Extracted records
=== Begin Enclosure ===

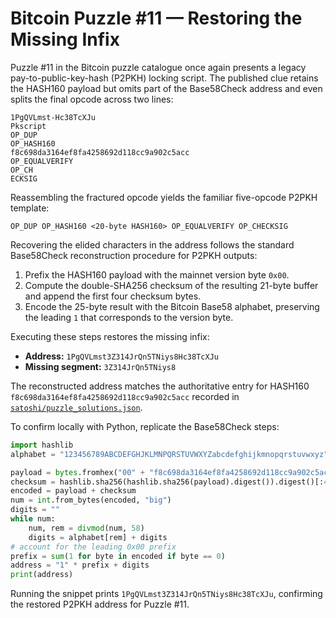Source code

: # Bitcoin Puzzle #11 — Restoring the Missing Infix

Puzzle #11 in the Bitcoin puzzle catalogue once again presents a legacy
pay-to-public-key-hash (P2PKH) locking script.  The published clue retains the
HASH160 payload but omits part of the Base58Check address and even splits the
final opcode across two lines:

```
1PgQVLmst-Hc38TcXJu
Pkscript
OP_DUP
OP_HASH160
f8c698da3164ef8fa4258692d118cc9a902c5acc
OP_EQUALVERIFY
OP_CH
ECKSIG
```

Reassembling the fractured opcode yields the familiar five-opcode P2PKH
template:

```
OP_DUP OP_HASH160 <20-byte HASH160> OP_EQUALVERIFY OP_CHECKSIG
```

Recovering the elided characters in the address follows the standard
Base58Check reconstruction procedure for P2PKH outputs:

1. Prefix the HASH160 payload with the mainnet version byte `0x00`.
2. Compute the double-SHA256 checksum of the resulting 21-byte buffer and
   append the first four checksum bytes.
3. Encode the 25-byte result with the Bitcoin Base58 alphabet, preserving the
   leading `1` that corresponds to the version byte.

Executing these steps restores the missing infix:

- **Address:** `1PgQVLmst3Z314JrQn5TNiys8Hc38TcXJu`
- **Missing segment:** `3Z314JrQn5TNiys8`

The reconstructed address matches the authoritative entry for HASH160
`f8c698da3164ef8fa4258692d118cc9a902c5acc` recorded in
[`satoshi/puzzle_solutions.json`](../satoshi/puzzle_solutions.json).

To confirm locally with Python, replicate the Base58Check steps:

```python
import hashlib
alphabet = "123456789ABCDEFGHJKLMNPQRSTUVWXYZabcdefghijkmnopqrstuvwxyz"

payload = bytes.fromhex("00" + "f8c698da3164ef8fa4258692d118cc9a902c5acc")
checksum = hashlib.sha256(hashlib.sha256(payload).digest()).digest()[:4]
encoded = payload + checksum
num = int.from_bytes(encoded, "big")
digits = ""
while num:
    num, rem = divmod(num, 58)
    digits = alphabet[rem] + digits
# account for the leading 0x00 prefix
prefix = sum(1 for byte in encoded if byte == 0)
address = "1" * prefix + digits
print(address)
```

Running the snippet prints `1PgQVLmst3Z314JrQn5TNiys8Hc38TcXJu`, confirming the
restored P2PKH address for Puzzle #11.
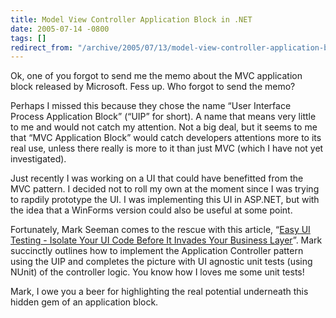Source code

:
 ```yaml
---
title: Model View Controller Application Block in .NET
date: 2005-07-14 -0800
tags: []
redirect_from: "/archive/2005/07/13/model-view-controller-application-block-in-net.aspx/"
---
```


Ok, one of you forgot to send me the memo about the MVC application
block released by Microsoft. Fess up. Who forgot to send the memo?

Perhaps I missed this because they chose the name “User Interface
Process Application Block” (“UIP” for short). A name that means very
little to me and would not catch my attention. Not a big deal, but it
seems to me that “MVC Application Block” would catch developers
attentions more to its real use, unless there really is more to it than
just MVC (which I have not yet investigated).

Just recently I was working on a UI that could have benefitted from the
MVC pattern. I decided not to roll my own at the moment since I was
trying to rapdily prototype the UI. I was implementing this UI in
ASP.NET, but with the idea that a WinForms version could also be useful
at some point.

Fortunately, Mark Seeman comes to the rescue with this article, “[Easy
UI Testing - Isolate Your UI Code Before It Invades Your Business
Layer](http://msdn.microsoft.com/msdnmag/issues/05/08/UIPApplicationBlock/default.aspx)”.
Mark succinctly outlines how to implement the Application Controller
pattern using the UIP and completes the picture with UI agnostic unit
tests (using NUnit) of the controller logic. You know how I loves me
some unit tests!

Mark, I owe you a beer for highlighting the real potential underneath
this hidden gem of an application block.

=== End Enclosure ===

Exercise description: All that should be written out is the stretch of lines above between the one holding "pay-to-public-key-hash (P2PKH) locking" and the one holding "Base58Check reconstruction procedure", inclusive, exactly as given.

Answer space:
pay-to-public-key-hash (P2PKH) locking script.  The published clue retains the
HASH160 payload but omits part of the Base58Check address and even splits the
final opcode across two lines:

```
1PgQVLmst-Hc38TcXJu
Pkscript
OP_DUP
OP_HASH160
f8c698da3164ef8fa4258692d118cc9a902c5acc
OP_EQUALVERIFY
OP_CH
ECKSIG
```

Reassembling the fractured opcode yields the familiar five-opcode P2PKH
template:

```
OP_DUP OP_HASH160 <20-byte HASH160> OP_EQUALVERIFY OP_CHECKSIG
```

Recovering the elided characters in the address follows the standard
Base58Check reconstruction procedure for P2PKH outputs:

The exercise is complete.